Who am I?

in #art7 years ago

Intimite story.jpg

Who am I?

This question is central to our perception of the world around us. It matters how we see ourselves and frame our actions and responsibility in the world. It is a relationship with the eternal in which, no matter how hard it is to admit in this society, we control very little.
There is so much dualism in the world today. We can choose group A or B, perception 5 or 8 etc. Yet my experience has shown me time after time the complexity of the many layers and colors of life. So I wonder what is a choice? If we have only two options in a world of a lot of options.
Who I am is important, yet many people think to know me better. In the narrow corridors of their perception, they choke my soul into a corner. Then the conversation, whatever that might be, must be held from that position.
So I have struggled most of my life to understand and define myself in all its complexities outside of that corner.

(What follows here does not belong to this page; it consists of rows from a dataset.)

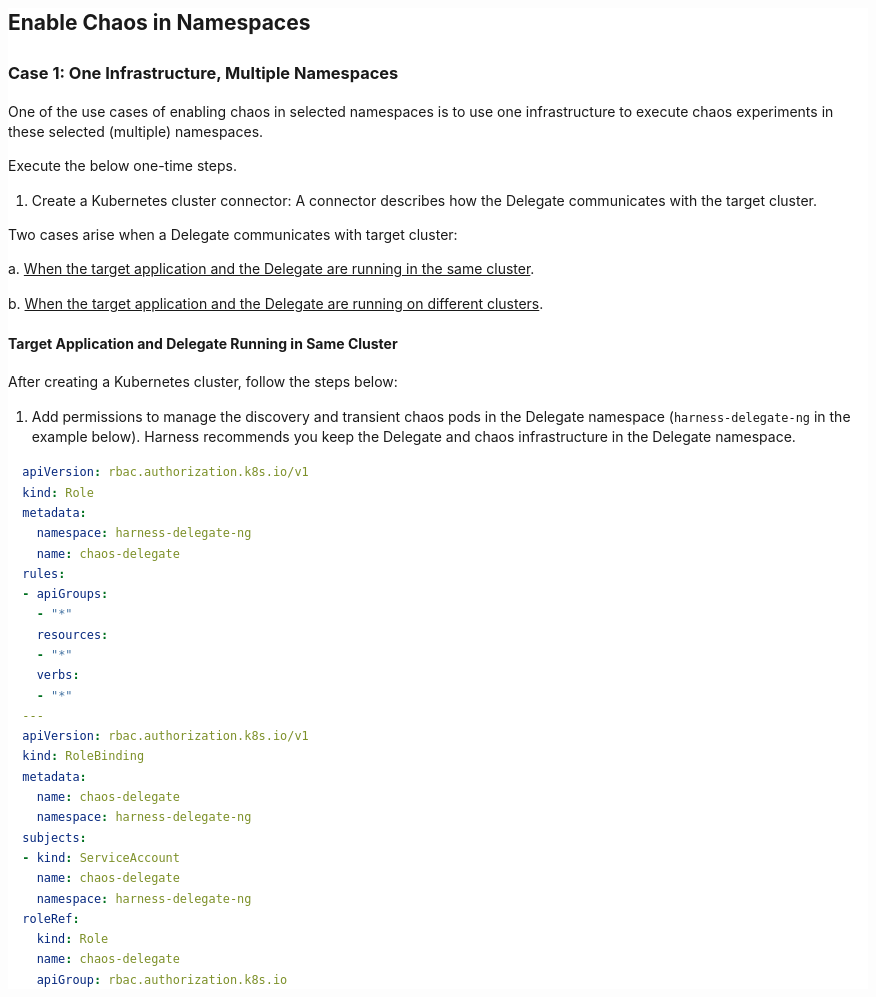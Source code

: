 ## Enable Chaos in Namespaces

### Case 1: One Infrastructure, Multiple Namespaces

One of the use cases of enabling chaos in selected namespaces is to use one infrastructure to execute chaos experiments in these selected (multiple) namespaces.

Execute the below one-time steps.

1. Create a Kubernetes cluster connector: A connector describes how the Delegate communicates with the target cluster.
  
Two cases arise when a Delegate communicates with target cluster:

a. [When the target application and the Delegate are running in the same cluster](#target-application-and-delegate-running-in-same-cluster).

b. [When the target application and the Delegate are running on different clusters](#target-application-and-delegate-running-on-different-clusters).

#### Target Application and Delegate Running in Same Cluster 

After creating a Kubernetes cluster, follow the steps below:

1. Add permissions to manage the discovery and transient chaos pods in the Delegate namespace (`harness-delegate-ng` in the example below). Harness recommends you keep the Delegate and chaos infrastructure in the Delegate namespace.

  ```yaml
    apiVersion: rbac.authorization.k8s.io/v1
    kind: Role
    metadata:
      namespace: harness-delegate-ng
      name: chaos-delegate
    rules:
    - apiGroups:
      - "*"
      resources:
      - "*"
      verbs:
      - "*"
    ---
    apiVersion: rbac.authorization.k8s.io/v1
    kind: RoleBinding
    metadata:
      name: chaos-delegate
      namespace: harness-delegate-ng
    subjects:
    - kind: ServiceAccount
      name: chaos-delegate
      namespace: harness-delegate-ng
    roleRef:
      kind: Role
      name: chaos-delegate
      apiGroup: rbac.authorization.k8s.io
  ```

The labels fabricated by this mad society seem to be hollow and irrelevant. Even when I tried to put labels on myself, they just fell off. Their words fail to capture a pixel of my soul. It's soil is infertile and dry the air seemed filled with rage.
And as I put a label on my outer self my soul starts to protest. She haunts my nights the darkness is filled with silent screams for the crime that I have committed to myself.
So I sat down and ripped the labels off, I threw them into the dark abyss. I am more complex than any label can show. It merely reflects the perception of the other back at me.

The complexity of myself, my identity and much more somehow seems to frighten me. I feel thirsty to put myself in a clear box with a label. And to be as they put it "right". It confuses me for a little while until I realize that we all have been colonized in our thinking. And that this too merely reflects that fact. Somehow people who go for one clear thing are admired. When you travel on different paths some filled with moonlight beams and the songs of ancestors you prove yourself to be fake. That is, to some people and groups. But it is those people and groups that cause so much suffering.

So to stand on solid ground I have to remember where I come from, the footsteps behind me and the starlight ahead of me. It's a place in this world and at the same time in between the worlds. And I found that only there I am centered in the seat of my strength.
It's hard to admit the strange, that even though I know this, I am afraid. Deep down inside a little girl begs for approval. Approval of others. And deep down inside the woman within me rises and takes the little girl in her arms. She knows that approval is a trap that leads her right into the dark without food.

In the end, we need to become aware of our own courage and embrace our selfs.So we stand, hand in hand holding the space for this simple yet profound truth.